В.А. 3<айце>ву [1283] я нежно люблю, Аля звала ее «Мать-Природа», а Б<орис> К<онстантинович> мне ску-учен! (Аля, года два назад: — «Марина! У него такое лицо, точно его козел родил!») И Х<одасе>вич скучен! Последние его стихи о заумности («Совр<еменные> 3<аписки>») — прямой вызов Пастернаку и мне [1284]. (Мой единственный брат в поэзии!) «Ангела, Богу предстоящего» [1285] я всегда предпочитаю человеку, а Х<одасе>вич (можете читать Хвостович!) [1286] вовсе и не человек, а маленький бесенок, змеёныш, удавёныш. Он остро-зол и мелко-зол, он — оса, или ланцет, вообще что-то насекомо-медицинское, маленькая отрава — а то, что он сам себе целует руки [1287] — уже совсем мерзость, и жалобная мерзость, как прокаженный, сам роющий себе могилу.

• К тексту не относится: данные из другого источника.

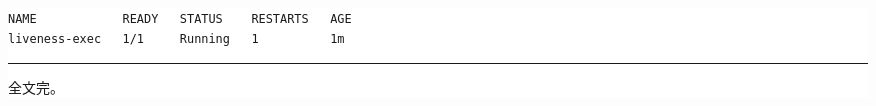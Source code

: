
 ```
NAME            READY   STATUS    RESTARTS   AGE
liveness-exec   1/1     Running   1          1m
```
--------

全文完。
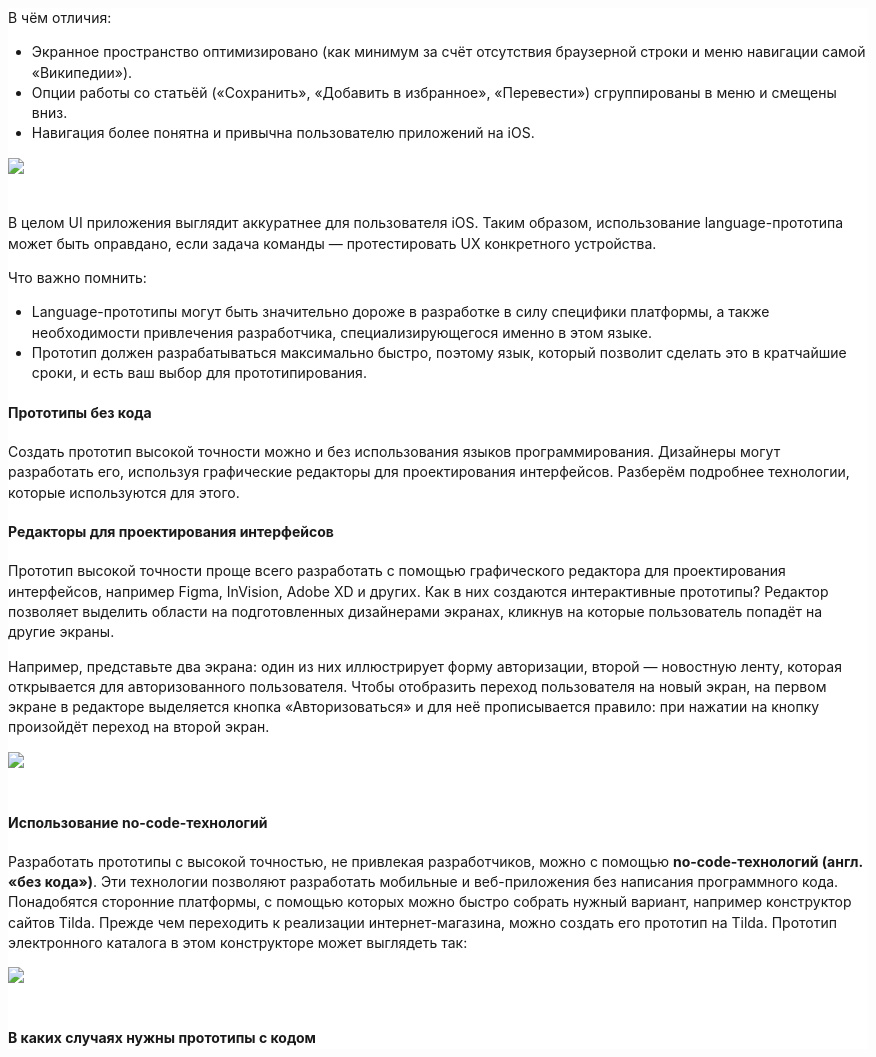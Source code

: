 В чём отличия:
- Экранное пространство оптимизировано (как минимум за счёт отсутствия браузерной строки и меню навигации самой «Википедии»).
- Опции работы со статьёй («Сохранить», «Добавить в избранное», «Перевести») сгруппированы в меню и смещены вниз.
- Навигация более понятна и привычна пользователю приложений на iOS.

<img src="%base_url%/images/SA-S6-T2-00-40_1668700325.png"/>
<br><br>

В целом UI приложения выглядит аккуратнее для пользователя iOS. Таким образом, использование language-прототипа может быть оправдано, если задача команды — протестировать UX конкретного устройства.

Что важно помнить:
- Language-прототипы могут быть значительно дороже в разработке в силу специфики платформы, а также необходимости привлечения разработчика, специализирующегося именно в этом языке.
- Прототип должен разрабатываться максимально быстро, поэтому язык, который позволит сделать это в кратчайшие сроки, и есть ваш выбор для прототипирования.

#### Прототипы без кода

Создать прототип высокой точности можно и без использования языков программирования. Дизайнеры могут разработать его, используя графические редакторы для проектирования интерфейсов. Разберём подробнее технологии, которые используются для этого.

#### Редакторы для проектирования интерфейсов

Прототип высокой точности проще всего разработать с помощью графического редактора для проектирования интерфейсов, например Figma, InVision, Adobe XD и других. Как в них создаются интерактивные прототипы? Редактор позволяет выделить области на подготовленных дизайнерами экранах, кликнув на которые пользователь попадёт на другие экраны.

Например, представьте два экрана: один из них иллюстрирует форму авторизации, второй — новостную ленту, которая открывается для авторизованного пользователя. Чтобы отобразить переход пользователя на новый экран, на первом экране в редакторе выделяется кнопка «Авторизоваться» и для неё прописывается правило: при нажатии на кнопку произойдёт переход на второй экран.

<img src="%base_url%/images/SA-S6-T2-00-14_1668700419.png"/>
<br><br>

#### Использование no-code-технологий

Разработать прототипы с высокой точностью, не привлекая разработчиков, можно с помощью **no-code-технологий (англ. «без кода»)**. Эти технологии позволяют разработать мобильные и веб-приложения без написания программного кода. Понадобятся сторонние платформы, с помощью которых можно быстро собрать нужный вариант, например конструктор сайтов Tilda.
Прежде чем переходить к реализации интернет-магазина, можно создать его прототип на Tilda. Прототип электронного каталога в этом конструкторе может выглядеть так:

<img src="%base_url%/images/shop-39_1668700458.png"/>
<br><br>

#### В каких случаях нужны прототипы с кодом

Вам, как литературному критику, т.е. предопределенному лжецу на 99 строках из 100, нужно быть и терпимей, и бесстрастней, и справедливей.

Жену его (последнюю) знаю (слегка) и глубоку-равнодушна [1288]. «Мы — поэты» и: «мы, поэты»… и значительные глаза сопреступника — бррр! — я сразу стала говорить о платьях и валютах. М<ожет> б<ыть> я несправедлива, я вообще легко отталкиваюсь, мое нет людям сравнимо только с моим да — богам! И те и другие мне, кажется, тем же платят.

Из поэтов (растущих) люблю Пастернака, Мандельштама и Маяковского (прежнего, — но авось опять подрастет!) И еще, совсем по-другому уже, Ахматову и Блока (Клочья сердца). Ходасевич для меня слишком бисерная работа. Бог с ним, дай ему Бог здоровья и побольше разумных (обратное: заумным!) рифм и Нин.

Ответный привет мой ему передайте.

_____

Есть ли у Вас «Tristia» Мандельштама? М<ожет> б<ыть> Вам будет любопытно узнать (как одно из моих отражений) что стихи: «В разноголосице девического хора», «На розвальнях, уложенных соломой», «Но в этой странной, деревянной — и юродивой слободе» — и еще несколько — написаны мне [1289]. Это было в Москве, весной 1916 г. и я взамен себя дарила ему Москву. Стихов он из-за своей жены (недавней и ревнивой) открыто посвятить не решился [1290].

У меня много стихов к нему, когда будете в Берлине, посмотрите (предпоследний, кажется) № «Русской Мысли» — «Проводы» [1291]. Кажется, все к нему. Посвятить их ему открыто я из-за его жены (недавней и ревнивой) не решилась.

Дружочек, я подарю Вам все свои дохлые шкуры, целую сокровищницу дохлых шкур, — а сама змея молодая и зеленая, в новой шкуре, как ни в чем не бывало.

Может, — и ее подарю!

_____

Моя радость, у меня недавно было сильное огорчение из-за Вас, — так, отзыв, вне моей просьбы, п<отому> ч<то> все мои самообманы все-таки еще меньшая ложь, чем чужие правды. Я никого о Вас не спрашиваю. Этот отзыв был случаен, он сделал мне больно. Не спрашивайте, чей, этот человек для Вас не важен, и злого в нем ничего не было, — так о нас часто говорят знакомые! — но мне стало больно и на секундочку жутко: а вдруг?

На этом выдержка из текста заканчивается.